Mon cher Paul, je te déteste d'autant plus aujourd'hui que je t'ai adoré hier. Je te déteste pour ce que tu as fait aujourd'hui de ton groupe, surtout quand je me souviens de ce qu'il a été. Tu me fais vraiment chier, parce que ça fait mal au coeur de voir des musiciens qui avaient des idées devenir de vieux patrons qui n'ont plus rien à dire. De voir ceux qui jouaient hier avec BB King enregistrer des chansons avec David Guetta. Et ce n'est pas seulement parce que vous deviendriez gâteux.

J'ai pu supporter un temps ton pseudo engagement de chef d'Etat de pacotille pour la cause africaine, le sida. Si dans les années 80, c'était sans doute une démarche sincère, aujourd'hui, j'en doute fort, surtout quand ça prend le pas sur la musique et que, depuis longtemps, tu as troqué les fringues de gitan du Joshua Tree Tour 87 pour celles d'un VRP de luxe qui prend ses vacances au Cap Nègre. Mais bon, j'y arrivais encore, même après t'avoir vu en concert en 2005, date à laquelle ton groupe était déjà foutu.

Tes petits mic-mac avec divers chefs d'Etat, ta façon d'entretenir l'image d'Africains incapables de se démerder seuls (ça t'arrange bien, sinon ton business avec RED s'écroule), tes parts dans Facebook, et toutes tes conneries débitées à longueur d'interview (compilées ici, en partie, par le célèbre critique rock Dave Marsh, que tu devrais lire plus souvent : http://www.counterpunch.org/marsh03092007.html), tout ça, ça s'est bien accumulé. Mais ça pouvait encore passer, si au moins toi et ton groupe, vous aviez été capables de rester intéressants musicalement.

No line on the Horizon est je crois le pire album que vous avez pondu depuis Pop (et encore, là dessus, il y avait des trucs cools). Je n'ai même pas été capable d'écouter une seule chanson jusqu'au bout. Et c'est avec ça que vous remplissez les stades et faites la tournée la plus lucrative de l'Histoire ? Non parce que, ne viens pas me dire que c'est aussi pour les vieux standards qu'on vient vous écouter, et pour votre sincérité, votre communion avec le public. Ne te fous pas de moi. Tu sais comme moi que c'est terminé depuis bien longtemps, et que si on vient pour ça, on risque fort de ressentir une drôle de douleur entre les fesses en sortant.
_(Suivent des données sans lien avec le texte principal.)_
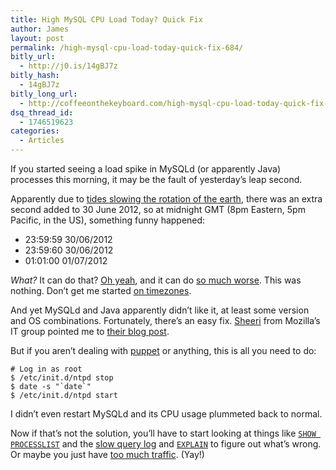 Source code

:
 ```yaml
---
title: High MySQL CPU Load Today? Quick Fix
author: James
layout: post
permalink: /high-mysql-cpu-load-today-quick-fix-684/
bitly_url:
  - http://j0.is/14gBJ7z
bitly_hash:
  - 14gBJ7z
bitly_long_url:
  - http://coffeeonthekeyboard.com/high-mysql-cpu-load-today-quick-fix-684/
dsq_thread_id:
  - 1746519623
categories:
  - Articles
---
```

If you started seeing a load spike in MySQLd (or apparently Java) processes this morning, it may be the fault of yesterday&#8217;s leap second.

Apparently due to [tides slowing the rotation of the earth][1], there was an extra second added to 30 June 2012, so at midnight GMT (8pm Eastern, 5pm Pacific, in the US), something funny happened:

  * 23:59:59 30/06/2012
  * 23:59:60 30/06/2012
  * 01:01:00 01/07/2012

*What?* It can do that? [Oh yeah][2], and it can do [so much worse][3]. This was nothing. Don&#8217;t get me started [on timezones][4].

And yet MySQLd and Java apparently didn&#8217;t like it, at least some version and OS combinations. Fortunately, there&#8217;s an easy fix. [Sheeri][5] from Mozilla&#8217;s IT group pointed me to [their blog post][6].

But if you aren&#8217;t dealing with [puppet][7] or anything, this is all you need to do:

    # Log in as root
    $ /etc/init.d/ntpd stop
    $ date -s "`date`"
    $ /etc/init.d/ntpd start
    

I didn&#8217;t even restart MySQLd and its CPU usage plummeted back to normal.

Now if that&#8217;s not the solution, you&#8217;ll have to start looking at things like [`SHOW PROCESSLIST`][8] and the [slow query log][9] and [`EXPLAIN`][10] to figure out what&#8217;s wrong. Or maybe you just have [too much traffic][11]. (Yay!)

 [1]: https://twitter.com/neiltyson/status/219042429653889026
 [2]: http://infiniteundo.com/post/25326999628/falsehoods-programmers-believe-about-time
 [3]: http://infiniteundo.com/post/25509354022/more-falsehoods-programmers-believe-about-time-wisdom
 [4]: http://butgrace.com/2012/06/19/more-falsehoods-programmers-believe-about-time/
 [5]: https://twitter.com/sheeri/status/219399191942799360
 [6]: http://blog.mozilla.org/it/2012/06/30/mysql-and-the-leap-second-high-cpu-and-the-fix/
 [7]: http://puppetlabs.com/
 [8]: http://dev.mysql.com/doc/refman/5.5/en/show-processlist.html
 [9]: http://dev.mysql.com/doc/refman/5.5/en/slow-query-log.html
 [10]: http://dev.mysql.com/doc/refman/5.5/en/explain.html
 [11]: http://coffeeonthekeyboard.com/why-django-sucks-except-when-it-doesnt-664/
D'autant plus douloureuse qu'il n'y avait aucune tendresse.

Mon cher Paul, j'en conclus donc que toi et ton groupe, non seulement vous avez érigé l'hypocrisie en art majeur, à défaut de votre musique, mais en plus, vous vous foutez de la gueule de votre public. Tu lui vends de la merde, et même pas avec le sourire, vu que tu tires toujours la tronche depuis quelques années... Et tes cons de fans indéfectibles te remercient en t'enrichissant davantage. Ce qui, vu ta tête sur scène, n'a pas l'air de te rendre plus heureux. Ca n'enrichit d'ailleurs pas non plus tes idées musicales, et c'est vraiment ça le plus triste.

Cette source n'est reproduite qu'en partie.